Monde fou, difficile de se frayer un passage vers le comptoir pour passer commande. Dans cet endroit, les gens ont dépassé la quarantaine. Nous sommes trois filles, nous aussi au delà de cette limite. Mes deux copines sont des runneuses, ça se voit.
On enchaîne les pastis et, évidemment, à ce jeu, je me perds.
Coincée au départ, avec la petite crainte de croiser une connaissance du collège ou de je ne sais quel quartier de ma jeunesse, j'ai assez vite envie de fuir. Puis les pastis et l'ambiance franchement sympa me font changer d'avis.
Je croise des filles trop brunes, trop bronzées, trop clinquantes, trop lookées, trop maquillées. Toujours trop quelque chose. Les hommes sont eux, pas assez: pas assez intéressants, pas assez appétissants, pas assez intelligents, pas assez quoi.
Les poches sous les yeux, les traits fatigués, ou encore les bourrelets , j'en croise à la pelle. ça me fout un cafard euphorique.

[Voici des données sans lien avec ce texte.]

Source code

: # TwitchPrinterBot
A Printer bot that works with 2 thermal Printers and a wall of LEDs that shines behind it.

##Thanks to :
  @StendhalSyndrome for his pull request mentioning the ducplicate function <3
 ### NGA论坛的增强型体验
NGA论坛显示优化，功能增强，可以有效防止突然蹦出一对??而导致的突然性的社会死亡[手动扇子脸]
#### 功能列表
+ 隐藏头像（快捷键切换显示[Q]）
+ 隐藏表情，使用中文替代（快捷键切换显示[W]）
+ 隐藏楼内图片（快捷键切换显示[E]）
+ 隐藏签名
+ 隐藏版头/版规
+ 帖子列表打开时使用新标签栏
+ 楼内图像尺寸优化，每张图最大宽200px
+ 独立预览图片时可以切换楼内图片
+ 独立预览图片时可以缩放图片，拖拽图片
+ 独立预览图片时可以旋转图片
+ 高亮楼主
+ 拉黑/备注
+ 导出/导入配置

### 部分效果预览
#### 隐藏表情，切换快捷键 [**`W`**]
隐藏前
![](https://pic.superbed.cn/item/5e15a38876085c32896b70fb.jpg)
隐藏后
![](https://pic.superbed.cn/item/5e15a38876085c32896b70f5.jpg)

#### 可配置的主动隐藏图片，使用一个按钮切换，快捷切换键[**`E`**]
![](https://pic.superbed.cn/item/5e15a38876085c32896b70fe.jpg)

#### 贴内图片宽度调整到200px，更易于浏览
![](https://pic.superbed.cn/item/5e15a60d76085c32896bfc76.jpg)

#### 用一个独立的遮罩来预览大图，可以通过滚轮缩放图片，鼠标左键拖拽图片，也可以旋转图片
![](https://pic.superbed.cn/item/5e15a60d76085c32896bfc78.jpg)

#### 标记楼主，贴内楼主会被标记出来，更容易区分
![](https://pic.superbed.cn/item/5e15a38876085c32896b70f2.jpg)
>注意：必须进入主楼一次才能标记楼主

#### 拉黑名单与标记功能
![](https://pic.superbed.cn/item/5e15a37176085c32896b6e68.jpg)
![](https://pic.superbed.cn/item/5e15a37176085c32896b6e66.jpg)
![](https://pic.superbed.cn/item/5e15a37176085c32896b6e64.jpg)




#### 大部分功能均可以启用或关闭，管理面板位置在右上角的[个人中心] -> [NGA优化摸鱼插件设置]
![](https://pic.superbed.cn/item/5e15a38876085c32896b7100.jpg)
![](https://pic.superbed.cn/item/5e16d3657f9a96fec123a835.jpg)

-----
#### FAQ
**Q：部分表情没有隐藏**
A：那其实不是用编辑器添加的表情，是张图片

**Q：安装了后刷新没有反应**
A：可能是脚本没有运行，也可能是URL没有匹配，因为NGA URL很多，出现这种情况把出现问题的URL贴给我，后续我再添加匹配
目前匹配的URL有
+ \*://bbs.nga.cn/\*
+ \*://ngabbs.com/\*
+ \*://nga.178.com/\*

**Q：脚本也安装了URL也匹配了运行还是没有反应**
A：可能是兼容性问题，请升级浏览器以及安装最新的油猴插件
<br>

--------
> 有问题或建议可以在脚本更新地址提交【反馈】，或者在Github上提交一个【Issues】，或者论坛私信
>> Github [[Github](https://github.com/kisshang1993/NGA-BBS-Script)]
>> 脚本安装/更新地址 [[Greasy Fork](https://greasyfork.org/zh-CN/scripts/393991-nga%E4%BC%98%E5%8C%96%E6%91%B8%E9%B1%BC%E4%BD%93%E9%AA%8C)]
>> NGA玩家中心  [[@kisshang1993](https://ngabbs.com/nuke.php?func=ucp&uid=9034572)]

Euphorique d'échapper au moins aux bourrelets ou à la caricature du too much.
On croise deux types plutôt bien mis, au champagne. On négocie un petit coin de leur table dehors, pour poser nos verres. Je bénie les dieux ne plus fumer. Le plus vieux doit avoir la soixantaine. Il a les yeux turquoise comme ceux de mon père, en moins beaux bien sur, mais cette couleur si particulière me captive. Son regard est direct et son invitation à poursuivre dans une boite branchée de la ville toute aussi franche.
Je refuserai ce vieux briscard mais donnerai plus tard mon numéro à Pierre, galant homme propriétaire du gros resto du cours et patron de je ne sais plus quel syndicat de commerçants. Il a 50 ans, 2 enfants, deux divorces et des broches au bassin. Sa conversation est surnaturellement intéressante, sans accent et ses yeux sont clairs.
Une blonde aux cheveux de lionne, qui essaie par tous les moyens possibles de planquer son cul carré et son visage de travelo essaiera de l'emmener avec cette énorme paire de seins et cette bonne humeur festive un peu trop "too much" pour être honnête.
23:25, je décide qu'il est tard, je suis gelée, et je décide de partir. J'ai subitement ma claque de tout ce manège. De toute manière je n'aime que mon lit et le bon thé.
On se revoit dimanche pour le brunch, invitées par le patron.